H_k(x) =(h_1 + k*h_2) % m

For a given URL, compute the x = hash(URL) and then compute H_k(x) for all k.

This will return k indices in the array, which we set to 1. Initially the array is set to all 0s.

To lookup whether an URL is present or not, compute x = hash(URL) and compute the k-indices from H_k(x).

If all the k-indices is set to 1 then we say that the URL has been crawled else we crawl the URL and add it to the bloom filter.

Note that due to some of the URLs crawled before, all the k-indices is set to 1 for the current URL. Thus although it might not have been crawled but still bloom filter says it is crawled.

Assumming that ‘m’ is approximately 10 billion and ‘k’=5 and in each cell we have either 0 or 1 which is just 1-bit. The size of the bloom filter is 10 billion bits = 1.16 GB i.e. 3.45% of the memory requirement with in-memory sets.

The false positive error with bloom filters is given as :

(1-e^(-k*n/m))^k, where n = Number of URLs

For n=1 billion and m=10 billion and k=5, we have FP error rate = 1%

How to persist crawled URLs (and metadata) in database ?

The purpose of crawling is to fetch contents from webpages and then persist those content in a database so that we can work with those contents in the future. Few applications are search engines, graph of web links, recommendation systems etc.

For our purpose we want a database that can handle large volumes of write. We do not care about read performance as most of the read heavy workload is performed offline.

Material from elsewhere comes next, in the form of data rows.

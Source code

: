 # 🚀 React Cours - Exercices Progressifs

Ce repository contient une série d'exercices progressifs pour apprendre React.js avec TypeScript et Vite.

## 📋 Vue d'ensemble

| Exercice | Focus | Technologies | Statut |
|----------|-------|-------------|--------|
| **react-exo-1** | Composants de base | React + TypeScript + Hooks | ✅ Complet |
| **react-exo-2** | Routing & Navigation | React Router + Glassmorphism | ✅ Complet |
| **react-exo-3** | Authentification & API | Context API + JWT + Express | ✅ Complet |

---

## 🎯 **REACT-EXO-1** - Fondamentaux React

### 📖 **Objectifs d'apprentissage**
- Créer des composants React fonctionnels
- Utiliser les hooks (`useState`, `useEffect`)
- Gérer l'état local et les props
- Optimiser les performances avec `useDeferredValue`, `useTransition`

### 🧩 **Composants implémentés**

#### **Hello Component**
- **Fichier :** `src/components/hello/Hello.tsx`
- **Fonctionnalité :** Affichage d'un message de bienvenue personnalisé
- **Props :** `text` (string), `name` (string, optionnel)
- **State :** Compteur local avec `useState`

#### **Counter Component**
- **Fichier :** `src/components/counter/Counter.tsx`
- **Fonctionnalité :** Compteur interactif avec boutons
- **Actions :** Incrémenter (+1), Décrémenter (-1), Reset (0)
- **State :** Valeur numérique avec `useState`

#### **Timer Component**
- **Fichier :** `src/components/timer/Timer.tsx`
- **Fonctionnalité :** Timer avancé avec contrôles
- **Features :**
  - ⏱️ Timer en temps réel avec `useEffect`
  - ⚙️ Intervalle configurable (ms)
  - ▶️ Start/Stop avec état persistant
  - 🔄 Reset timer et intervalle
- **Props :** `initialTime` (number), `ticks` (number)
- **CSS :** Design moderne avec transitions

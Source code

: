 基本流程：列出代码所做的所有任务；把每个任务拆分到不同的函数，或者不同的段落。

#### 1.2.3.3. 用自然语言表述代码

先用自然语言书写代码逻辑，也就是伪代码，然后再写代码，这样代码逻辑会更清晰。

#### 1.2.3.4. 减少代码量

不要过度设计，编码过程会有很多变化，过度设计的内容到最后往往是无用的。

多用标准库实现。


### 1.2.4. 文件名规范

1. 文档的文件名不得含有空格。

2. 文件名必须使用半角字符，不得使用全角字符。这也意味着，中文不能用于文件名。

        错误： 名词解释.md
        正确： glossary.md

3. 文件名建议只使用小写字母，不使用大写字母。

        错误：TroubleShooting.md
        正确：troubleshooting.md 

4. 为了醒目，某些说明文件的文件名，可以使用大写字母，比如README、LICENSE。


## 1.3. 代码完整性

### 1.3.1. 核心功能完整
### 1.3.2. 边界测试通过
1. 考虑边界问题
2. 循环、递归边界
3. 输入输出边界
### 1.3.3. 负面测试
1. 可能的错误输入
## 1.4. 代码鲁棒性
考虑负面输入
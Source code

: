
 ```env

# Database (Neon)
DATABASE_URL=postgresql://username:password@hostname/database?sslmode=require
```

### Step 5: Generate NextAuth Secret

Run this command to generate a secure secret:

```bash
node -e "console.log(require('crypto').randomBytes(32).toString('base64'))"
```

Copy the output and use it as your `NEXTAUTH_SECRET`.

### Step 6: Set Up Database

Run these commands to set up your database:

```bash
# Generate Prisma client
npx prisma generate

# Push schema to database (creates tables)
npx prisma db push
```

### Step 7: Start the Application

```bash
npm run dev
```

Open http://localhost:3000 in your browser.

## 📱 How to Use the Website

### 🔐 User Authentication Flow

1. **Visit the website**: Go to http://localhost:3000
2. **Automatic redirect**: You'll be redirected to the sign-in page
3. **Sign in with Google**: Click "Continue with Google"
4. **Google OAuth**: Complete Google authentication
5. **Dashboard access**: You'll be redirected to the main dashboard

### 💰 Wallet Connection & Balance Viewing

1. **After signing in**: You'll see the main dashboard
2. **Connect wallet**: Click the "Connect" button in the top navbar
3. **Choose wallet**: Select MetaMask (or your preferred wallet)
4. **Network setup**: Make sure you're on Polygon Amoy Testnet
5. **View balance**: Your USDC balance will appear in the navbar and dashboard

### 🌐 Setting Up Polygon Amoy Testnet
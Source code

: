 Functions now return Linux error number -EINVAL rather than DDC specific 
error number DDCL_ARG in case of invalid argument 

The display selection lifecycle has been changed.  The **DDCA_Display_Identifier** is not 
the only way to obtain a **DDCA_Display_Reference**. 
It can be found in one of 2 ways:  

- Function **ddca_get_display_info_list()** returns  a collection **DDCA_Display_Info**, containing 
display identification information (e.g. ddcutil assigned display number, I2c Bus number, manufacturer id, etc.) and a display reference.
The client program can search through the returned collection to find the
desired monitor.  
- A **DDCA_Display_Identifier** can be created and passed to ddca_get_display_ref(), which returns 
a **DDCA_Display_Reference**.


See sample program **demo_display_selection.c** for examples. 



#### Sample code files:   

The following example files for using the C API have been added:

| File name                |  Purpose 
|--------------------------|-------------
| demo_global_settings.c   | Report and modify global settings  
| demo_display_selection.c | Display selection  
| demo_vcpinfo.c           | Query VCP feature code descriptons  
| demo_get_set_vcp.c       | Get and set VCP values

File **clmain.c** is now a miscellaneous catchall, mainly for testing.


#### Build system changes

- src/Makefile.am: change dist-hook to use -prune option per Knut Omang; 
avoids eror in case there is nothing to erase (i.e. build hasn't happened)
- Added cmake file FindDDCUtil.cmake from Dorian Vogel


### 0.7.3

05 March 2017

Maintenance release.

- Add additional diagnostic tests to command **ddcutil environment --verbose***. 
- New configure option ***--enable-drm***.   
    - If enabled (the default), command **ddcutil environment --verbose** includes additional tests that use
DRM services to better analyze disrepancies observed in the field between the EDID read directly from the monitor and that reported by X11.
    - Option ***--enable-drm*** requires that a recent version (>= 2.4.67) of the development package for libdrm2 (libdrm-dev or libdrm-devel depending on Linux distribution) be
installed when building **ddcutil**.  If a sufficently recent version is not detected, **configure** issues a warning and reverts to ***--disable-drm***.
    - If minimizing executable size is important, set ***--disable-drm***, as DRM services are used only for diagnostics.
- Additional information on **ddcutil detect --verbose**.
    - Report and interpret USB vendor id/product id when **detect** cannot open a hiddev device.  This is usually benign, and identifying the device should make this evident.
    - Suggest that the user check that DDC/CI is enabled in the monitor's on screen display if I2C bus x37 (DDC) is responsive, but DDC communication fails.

For this reason we have chosen Cassandra as the database. Cassandra is suited for very high write to read ratio.

To give a brief overview of why Cassandra can handle large volumes of write.

Cassandra consists of 3 different components: Memtable, SSTable and a Commit Log.

All writes to Cassandra is initially written to Memtable (which is in-memory) as multi-level hash-maps and also written to an append only on-disk filesystem called the Commit Log. Append only on disk is very fast operation.

When the Memtable reaches a certain size (as % of total available RAM), it is flushed to SSTable and the Commit Log is also flushed. SSTable is an immutable multi-level key value store stored on disk. Any data written onto SSTable cannot be updated. SSTables from different timestamps are periodically merged (compaction).

Thus any update to a column associated with a primary key will not be overwritten in SSTable but will be duplicated with the current timestamp.

The purpose of Commit Log is to serve as a backup incase the Memtable is corrupted or deleted from memory. The Commit Log is then used to replay the series of write queries and flushed onto the SSTable.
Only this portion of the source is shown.